Data listing:
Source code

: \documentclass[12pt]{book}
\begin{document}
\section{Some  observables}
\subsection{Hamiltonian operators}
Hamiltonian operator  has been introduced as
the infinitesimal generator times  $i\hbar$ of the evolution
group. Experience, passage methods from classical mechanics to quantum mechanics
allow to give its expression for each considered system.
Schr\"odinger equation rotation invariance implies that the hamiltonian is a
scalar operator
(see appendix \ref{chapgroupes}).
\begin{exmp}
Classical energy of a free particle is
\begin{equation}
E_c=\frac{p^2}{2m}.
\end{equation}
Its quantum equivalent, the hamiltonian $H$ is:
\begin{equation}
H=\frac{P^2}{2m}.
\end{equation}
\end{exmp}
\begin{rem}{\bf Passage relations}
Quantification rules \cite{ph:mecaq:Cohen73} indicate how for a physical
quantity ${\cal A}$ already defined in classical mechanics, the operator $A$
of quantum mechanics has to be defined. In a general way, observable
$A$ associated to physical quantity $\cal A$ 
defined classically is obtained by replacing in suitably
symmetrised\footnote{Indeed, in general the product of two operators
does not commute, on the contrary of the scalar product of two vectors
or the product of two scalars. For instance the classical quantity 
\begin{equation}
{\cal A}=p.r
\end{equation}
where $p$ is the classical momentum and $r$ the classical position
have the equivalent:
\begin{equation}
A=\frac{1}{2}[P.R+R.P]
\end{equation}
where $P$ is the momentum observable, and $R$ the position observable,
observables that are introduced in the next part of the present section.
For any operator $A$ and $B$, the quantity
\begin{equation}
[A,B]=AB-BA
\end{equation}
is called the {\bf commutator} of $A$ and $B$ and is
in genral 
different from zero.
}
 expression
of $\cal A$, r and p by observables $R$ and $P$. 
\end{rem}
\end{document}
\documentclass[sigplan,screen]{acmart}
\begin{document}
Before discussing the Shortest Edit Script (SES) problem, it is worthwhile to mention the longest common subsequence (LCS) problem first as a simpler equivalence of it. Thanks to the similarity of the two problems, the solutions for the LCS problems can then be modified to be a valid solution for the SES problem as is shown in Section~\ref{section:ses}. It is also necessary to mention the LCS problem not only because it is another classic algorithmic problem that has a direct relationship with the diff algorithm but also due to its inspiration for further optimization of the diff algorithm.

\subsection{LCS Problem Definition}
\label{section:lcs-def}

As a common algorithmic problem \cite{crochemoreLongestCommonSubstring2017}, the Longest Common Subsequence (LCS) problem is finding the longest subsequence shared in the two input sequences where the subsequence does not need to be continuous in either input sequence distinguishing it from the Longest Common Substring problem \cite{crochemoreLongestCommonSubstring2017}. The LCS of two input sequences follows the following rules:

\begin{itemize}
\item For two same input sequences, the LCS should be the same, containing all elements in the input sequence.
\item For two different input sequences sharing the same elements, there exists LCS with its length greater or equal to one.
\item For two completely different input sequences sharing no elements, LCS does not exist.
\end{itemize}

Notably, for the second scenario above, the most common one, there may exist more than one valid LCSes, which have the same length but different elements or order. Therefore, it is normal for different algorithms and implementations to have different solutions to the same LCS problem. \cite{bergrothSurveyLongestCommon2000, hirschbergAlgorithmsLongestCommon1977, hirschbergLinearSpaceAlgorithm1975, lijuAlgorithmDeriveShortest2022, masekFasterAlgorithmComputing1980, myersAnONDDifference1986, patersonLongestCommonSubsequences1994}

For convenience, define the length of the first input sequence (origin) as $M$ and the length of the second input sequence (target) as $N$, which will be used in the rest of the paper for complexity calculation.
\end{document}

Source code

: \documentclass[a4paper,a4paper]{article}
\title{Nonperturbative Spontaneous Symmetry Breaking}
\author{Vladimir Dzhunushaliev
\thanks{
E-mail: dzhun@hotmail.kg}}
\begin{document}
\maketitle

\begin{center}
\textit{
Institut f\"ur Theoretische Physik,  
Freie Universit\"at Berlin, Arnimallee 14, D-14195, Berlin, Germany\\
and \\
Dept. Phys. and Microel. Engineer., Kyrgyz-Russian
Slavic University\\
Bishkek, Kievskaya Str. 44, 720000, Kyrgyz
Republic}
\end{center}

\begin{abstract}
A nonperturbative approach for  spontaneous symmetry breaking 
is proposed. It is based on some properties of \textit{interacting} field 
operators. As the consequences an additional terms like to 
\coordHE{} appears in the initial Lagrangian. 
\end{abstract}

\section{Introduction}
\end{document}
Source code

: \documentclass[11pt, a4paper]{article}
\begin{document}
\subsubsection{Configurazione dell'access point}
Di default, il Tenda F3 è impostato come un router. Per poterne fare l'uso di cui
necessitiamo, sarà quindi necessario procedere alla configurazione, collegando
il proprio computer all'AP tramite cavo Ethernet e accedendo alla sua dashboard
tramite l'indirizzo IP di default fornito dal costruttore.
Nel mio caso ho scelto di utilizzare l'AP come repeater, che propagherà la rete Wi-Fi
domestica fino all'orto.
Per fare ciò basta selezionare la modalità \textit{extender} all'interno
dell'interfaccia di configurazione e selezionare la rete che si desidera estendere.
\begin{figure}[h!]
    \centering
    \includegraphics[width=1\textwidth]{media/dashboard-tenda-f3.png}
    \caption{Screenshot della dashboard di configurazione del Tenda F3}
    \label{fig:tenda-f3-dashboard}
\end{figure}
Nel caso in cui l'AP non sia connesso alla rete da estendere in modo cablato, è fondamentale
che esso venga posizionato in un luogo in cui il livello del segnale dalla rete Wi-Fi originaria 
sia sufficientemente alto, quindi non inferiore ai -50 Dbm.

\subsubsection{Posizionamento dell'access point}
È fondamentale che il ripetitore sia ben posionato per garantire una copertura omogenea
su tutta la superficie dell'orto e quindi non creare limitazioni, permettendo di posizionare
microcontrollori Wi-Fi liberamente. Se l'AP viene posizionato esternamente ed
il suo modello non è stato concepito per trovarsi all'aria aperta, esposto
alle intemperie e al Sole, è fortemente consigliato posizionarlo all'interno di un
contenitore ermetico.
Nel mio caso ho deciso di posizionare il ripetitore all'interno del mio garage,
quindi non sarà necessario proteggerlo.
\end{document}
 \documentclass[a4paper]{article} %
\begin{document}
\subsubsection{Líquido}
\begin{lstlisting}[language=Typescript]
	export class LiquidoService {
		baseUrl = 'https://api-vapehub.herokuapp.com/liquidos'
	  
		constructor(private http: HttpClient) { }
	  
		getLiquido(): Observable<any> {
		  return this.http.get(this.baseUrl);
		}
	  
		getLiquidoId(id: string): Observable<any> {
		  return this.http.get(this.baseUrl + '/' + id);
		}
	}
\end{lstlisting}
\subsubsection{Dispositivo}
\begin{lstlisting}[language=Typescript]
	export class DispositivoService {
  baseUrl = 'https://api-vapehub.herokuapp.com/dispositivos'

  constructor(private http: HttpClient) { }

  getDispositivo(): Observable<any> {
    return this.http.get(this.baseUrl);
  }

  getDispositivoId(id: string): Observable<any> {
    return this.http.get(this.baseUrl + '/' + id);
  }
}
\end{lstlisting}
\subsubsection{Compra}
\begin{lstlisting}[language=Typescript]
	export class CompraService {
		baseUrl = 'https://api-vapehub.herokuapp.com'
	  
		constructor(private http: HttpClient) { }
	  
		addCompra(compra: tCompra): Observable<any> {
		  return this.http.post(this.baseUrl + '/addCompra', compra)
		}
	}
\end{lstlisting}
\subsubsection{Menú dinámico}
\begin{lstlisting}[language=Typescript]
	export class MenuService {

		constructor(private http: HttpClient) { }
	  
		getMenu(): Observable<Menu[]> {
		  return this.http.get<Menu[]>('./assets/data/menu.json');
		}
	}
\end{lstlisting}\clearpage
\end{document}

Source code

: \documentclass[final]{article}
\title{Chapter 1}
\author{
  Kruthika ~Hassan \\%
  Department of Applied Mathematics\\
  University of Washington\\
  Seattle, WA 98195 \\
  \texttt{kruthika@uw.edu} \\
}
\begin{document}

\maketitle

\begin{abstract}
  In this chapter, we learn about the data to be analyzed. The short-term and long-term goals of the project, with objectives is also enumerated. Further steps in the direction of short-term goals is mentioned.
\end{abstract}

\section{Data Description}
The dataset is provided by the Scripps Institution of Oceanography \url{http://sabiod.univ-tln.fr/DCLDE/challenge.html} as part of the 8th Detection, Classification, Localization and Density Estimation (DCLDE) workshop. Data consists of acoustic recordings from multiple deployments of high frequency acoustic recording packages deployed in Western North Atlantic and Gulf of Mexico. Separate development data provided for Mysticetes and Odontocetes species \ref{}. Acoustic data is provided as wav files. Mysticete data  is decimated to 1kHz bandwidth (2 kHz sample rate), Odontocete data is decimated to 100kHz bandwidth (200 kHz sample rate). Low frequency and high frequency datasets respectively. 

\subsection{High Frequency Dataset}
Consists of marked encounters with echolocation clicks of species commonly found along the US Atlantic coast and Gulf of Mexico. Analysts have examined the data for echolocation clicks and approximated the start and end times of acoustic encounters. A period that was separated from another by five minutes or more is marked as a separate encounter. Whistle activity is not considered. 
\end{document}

Work required: Answer with a number alone. It should equal the count of lines in the entries that hold "introduced".

Exercise output: 2